Report Exposes Trump DOJ's Secretive Efforts in Obtaining Drugs to Resume Federal Executions

President Donald Trump makes a statement with Attorney General William Barr in the Rose Garden of the White House on July 11, 2019 in Washington, D.C. (Photo: Alex Wong/Getty Images)

Report Exposes Trump DOJ's Secretive Efforts in Obtaining Drugs to Resume Federal Executions

"It built a secret supply chain for the lethal drugs so that participating companies wouldn't face public pressure to have nothing to do with this barbarity."

An explosive Reuters investigation revealed Friday that a series of executions the Trump administration has planned for next week "will mark the culmination of a three-year campaign to line up a secret supply chain to make and test lethal injection drugs."

The U.S. Supreme Court on June 29 cleared the way for federal executions to resume when it denied to hear an appeal from death row prisoners challenging the Trump administration's lethal injection protocol. Inmates Daniel Lewis Lee, Wesley Ira Purkey, and Dustin Lee Honken are set to be killed at a federal facility in Indiana just days apart beginning on July 13, followed by Keith Dwayne Nelson on August 28.

Although it wasn't until July 2019 when U.S. Attorney General William Barr publicly directed the Bureau of Prisons to resume capital punishment using only the drug pentobarbital--in lieu of a three-drug protocol that had been hampered by supply issues--Reuters reported that "President Donald Trump's Department of Justice had started building the network of contractors it would need by May 2017."

Based on government records and court filings, Reuters detailed steps the administration took before Barr's announcement to resume federal executions.

In May 2017, the Justice Department reportedly hired the Arizona consulting firm Elite Medical Experts LLC to find "physicians and scientists who could assess whether pentobarbital was a humane method of execution that could replace the three-drug lethal injection protocol used in the last federal execution in 2003."

According to the news agency:

Since then, [the administration] has pursued a new drug protocol that could survive legal challenges through firms whose identities it has fought to keep hidden. Without the secrecy, the government has argued in court filings, its ability to procure the drugs would be "severely impaired" because the companies are not willing to supply or test execution drugs if they are publicly identified.

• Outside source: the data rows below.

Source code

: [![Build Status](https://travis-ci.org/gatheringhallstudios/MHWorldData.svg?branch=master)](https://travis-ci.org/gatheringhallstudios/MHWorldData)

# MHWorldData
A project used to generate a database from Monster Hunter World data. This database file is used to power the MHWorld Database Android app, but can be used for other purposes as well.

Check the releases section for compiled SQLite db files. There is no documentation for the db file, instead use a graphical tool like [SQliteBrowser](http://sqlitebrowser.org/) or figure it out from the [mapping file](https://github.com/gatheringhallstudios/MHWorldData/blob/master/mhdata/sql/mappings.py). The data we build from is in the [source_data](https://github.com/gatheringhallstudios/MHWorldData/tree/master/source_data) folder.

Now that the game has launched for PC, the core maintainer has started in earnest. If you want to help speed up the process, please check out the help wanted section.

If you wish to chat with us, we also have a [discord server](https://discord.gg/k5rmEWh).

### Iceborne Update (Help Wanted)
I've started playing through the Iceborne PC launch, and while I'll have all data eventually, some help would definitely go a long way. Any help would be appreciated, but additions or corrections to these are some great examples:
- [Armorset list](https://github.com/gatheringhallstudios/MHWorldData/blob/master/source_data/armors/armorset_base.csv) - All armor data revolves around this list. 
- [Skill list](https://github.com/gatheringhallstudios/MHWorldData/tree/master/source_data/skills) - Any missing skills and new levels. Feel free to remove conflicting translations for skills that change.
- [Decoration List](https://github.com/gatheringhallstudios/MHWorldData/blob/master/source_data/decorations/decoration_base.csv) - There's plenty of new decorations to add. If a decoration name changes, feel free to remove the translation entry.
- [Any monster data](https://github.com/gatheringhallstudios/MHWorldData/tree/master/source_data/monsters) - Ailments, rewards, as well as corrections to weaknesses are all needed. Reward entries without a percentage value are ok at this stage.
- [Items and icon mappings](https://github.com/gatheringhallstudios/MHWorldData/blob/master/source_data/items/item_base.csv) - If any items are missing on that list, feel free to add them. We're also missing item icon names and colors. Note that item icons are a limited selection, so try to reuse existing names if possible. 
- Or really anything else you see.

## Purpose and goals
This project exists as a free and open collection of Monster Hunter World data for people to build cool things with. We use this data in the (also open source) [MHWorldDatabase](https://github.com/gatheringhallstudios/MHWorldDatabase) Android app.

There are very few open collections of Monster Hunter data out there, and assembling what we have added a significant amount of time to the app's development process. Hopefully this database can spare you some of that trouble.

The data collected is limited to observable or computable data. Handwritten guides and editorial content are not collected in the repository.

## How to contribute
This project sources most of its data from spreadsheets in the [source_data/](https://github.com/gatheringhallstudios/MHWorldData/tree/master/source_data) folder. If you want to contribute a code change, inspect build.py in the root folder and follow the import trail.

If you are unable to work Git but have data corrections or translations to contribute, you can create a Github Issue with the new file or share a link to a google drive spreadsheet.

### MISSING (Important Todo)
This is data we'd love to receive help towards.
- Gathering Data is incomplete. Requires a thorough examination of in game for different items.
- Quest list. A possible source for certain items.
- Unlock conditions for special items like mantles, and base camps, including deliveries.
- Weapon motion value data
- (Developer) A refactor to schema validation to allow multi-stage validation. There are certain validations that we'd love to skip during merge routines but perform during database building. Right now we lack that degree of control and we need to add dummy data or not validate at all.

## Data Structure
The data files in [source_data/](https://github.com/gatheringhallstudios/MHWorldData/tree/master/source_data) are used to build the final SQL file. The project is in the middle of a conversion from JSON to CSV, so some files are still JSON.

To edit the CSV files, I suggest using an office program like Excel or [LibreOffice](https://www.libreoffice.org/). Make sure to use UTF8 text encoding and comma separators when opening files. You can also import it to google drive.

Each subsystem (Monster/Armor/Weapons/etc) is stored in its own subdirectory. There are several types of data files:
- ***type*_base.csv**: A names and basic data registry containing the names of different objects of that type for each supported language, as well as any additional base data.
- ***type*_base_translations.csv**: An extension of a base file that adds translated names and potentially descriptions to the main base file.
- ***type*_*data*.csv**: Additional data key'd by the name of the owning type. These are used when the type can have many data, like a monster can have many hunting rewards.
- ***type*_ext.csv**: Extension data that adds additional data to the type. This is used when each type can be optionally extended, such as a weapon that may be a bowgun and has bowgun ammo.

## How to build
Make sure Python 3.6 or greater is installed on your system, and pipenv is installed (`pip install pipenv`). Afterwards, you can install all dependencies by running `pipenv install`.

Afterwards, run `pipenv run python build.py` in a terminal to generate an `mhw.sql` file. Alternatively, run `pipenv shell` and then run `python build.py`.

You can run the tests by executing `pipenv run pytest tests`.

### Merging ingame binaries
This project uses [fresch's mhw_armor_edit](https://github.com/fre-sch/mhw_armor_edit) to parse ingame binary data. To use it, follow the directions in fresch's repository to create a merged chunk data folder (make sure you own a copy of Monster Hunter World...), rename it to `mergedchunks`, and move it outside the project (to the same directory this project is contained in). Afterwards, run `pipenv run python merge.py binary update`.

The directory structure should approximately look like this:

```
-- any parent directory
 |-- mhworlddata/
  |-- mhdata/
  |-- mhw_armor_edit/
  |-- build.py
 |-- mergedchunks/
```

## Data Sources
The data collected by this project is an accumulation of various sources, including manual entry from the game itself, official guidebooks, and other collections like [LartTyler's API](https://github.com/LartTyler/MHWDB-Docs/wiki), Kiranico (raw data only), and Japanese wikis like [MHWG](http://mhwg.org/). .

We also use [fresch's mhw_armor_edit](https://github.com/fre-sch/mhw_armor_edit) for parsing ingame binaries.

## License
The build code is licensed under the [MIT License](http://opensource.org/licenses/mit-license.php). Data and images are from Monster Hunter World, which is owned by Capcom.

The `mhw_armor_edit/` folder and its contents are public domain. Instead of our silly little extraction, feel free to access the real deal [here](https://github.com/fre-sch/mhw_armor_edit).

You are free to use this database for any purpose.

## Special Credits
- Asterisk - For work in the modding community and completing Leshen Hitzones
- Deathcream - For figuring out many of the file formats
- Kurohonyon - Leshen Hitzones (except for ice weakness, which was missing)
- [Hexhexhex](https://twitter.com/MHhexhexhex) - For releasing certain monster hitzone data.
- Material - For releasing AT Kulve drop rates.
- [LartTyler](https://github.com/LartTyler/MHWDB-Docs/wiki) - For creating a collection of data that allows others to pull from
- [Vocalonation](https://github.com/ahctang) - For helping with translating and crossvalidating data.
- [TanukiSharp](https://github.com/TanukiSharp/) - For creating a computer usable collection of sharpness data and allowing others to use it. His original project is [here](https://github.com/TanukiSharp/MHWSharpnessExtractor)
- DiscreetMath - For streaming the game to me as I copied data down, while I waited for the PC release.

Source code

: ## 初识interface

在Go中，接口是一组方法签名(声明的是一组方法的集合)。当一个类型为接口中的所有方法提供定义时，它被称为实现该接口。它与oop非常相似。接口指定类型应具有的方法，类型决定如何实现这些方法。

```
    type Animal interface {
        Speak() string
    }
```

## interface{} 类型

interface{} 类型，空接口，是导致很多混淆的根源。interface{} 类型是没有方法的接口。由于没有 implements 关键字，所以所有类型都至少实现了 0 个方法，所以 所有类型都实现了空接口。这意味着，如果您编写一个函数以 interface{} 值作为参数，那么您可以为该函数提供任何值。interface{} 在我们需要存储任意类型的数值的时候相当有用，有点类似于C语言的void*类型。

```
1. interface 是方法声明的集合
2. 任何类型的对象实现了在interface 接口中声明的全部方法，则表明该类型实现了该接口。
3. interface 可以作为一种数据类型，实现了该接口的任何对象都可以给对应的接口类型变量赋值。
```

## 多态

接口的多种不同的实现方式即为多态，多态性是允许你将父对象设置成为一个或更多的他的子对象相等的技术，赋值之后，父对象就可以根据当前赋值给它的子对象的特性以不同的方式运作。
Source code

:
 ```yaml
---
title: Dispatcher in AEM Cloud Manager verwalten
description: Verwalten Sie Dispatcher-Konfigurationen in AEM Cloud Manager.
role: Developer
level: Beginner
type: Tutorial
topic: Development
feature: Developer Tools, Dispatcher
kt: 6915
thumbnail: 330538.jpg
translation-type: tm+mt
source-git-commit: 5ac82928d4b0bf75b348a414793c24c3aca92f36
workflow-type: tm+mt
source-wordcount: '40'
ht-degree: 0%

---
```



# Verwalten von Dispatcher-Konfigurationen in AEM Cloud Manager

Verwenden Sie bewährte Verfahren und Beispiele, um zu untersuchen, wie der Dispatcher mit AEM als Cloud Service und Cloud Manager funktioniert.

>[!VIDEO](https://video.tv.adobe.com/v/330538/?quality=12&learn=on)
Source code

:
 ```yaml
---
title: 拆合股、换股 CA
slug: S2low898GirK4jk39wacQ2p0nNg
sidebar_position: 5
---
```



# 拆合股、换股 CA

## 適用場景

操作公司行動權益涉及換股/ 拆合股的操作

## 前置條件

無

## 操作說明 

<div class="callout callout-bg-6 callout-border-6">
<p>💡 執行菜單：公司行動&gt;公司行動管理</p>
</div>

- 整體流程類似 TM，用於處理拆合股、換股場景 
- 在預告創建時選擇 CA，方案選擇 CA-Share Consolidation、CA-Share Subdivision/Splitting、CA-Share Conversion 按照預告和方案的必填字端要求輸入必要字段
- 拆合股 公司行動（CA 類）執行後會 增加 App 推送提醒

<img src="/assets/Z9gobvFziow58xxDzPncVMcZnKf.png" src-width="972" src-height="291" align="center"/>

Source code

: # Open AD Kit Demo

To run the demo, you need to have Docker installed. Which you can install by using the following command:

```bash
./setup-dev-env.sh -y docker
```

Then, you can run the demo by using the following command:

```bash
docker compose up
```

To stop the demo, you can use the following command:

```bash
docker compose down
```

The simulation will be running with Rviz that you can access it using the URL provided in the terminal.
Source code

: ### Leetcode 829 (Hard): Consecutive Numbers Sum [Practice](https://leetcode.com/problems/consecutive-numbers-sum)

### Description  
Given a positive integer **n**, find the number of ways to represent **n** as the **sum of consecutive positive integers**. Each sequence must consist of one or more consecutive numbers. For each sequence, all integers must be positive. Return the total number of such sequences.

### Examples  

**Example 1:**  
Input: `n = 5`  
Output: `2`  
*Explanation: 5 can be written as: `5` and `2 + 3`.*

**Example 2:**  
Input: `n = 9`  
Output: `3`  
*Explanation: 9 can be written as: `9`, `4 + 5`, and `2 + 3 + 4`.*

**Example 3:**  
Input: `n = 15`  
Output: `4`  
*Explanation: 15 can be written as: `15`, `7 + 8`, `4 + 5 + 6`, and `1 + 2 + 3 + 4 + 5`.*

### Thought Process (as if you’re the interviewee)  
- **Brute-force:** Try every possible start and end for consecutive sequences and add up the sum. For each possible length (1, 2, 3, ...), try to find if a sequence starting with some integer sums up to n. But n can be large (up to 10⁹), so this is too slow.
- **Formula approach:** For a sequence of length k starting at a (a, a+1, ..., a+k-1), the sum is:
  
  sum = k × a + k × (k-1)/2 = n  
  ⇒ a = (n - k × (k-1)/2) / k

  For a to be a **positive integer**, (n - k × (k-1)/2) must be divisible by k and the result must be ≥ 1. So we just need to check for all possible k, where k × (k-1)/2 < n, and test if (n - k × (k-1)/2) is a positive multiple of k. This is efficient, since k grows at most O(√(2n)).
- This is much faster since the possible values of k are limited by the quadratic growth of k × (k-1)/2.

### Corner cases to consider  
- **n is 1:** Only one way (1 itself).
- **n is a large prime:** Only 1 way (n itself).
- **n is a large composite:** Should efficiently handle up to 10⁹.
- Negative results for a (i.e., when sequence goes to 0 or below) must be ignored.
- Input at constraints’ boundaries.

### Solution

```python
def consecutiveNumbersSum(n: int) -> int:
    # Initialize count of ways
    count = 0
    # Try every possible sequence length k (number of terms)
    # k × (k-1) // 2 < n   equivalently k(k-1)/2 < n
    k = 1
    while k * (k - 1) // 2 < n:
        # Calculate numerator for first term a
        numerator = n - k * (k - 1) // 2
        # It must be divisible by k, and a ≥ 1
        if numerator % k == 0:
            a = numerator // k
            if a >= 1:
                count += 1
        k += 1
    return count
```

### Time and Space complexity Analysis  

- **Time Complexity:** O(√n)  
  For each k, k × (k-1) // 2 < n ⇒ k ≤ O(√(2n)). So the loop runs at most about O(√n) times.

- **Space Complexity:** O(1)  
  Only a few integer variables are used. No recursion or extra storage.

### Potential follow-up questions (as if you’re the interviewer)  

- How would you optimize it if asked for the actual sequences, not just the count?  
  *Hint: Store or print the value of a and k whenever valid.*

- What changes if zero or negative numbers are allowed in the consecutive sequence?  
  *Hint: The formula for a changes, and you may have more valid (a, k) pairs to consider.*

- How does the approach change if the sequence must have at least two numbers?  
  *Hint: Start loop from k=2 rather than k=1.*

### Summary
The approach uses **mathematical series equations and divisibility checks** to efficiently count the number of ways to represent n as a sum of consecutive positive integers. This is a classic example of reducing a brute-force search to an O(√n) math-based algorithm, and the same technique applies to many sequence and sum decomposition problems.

Tweeting about the report Friday, Human Rights Watch executive director Kenneth Roth noted that companies which choose to assist with the "barbarity" of executions often face public pressure:

The government documents showed that by March 2018, the Justice Department found a compounding pharmacy to make an injectable pentobarbital. By October 2018, the department found a manufacturer of pentobarbital powder, and by February 2019, the manufacturer was producing powder that "passed purity tests," after initially failing such assessments.

Representatives for all three laboratories that Reuters identified as involved in pentobarbital testing said they were hired by a compounding pharmacy rather than the Justice Department. DynaLabs in St. Louis and ARL Bio Pharma Inc in Oklahoma City also told the news agency they did not know the intended use of the drugs while Eagle Analytical Services Inc. in Houston declined to comment.

A department spokesperson declined to disclose to Reuters any details related to the administration's efforts to secure drugs for lethal injections.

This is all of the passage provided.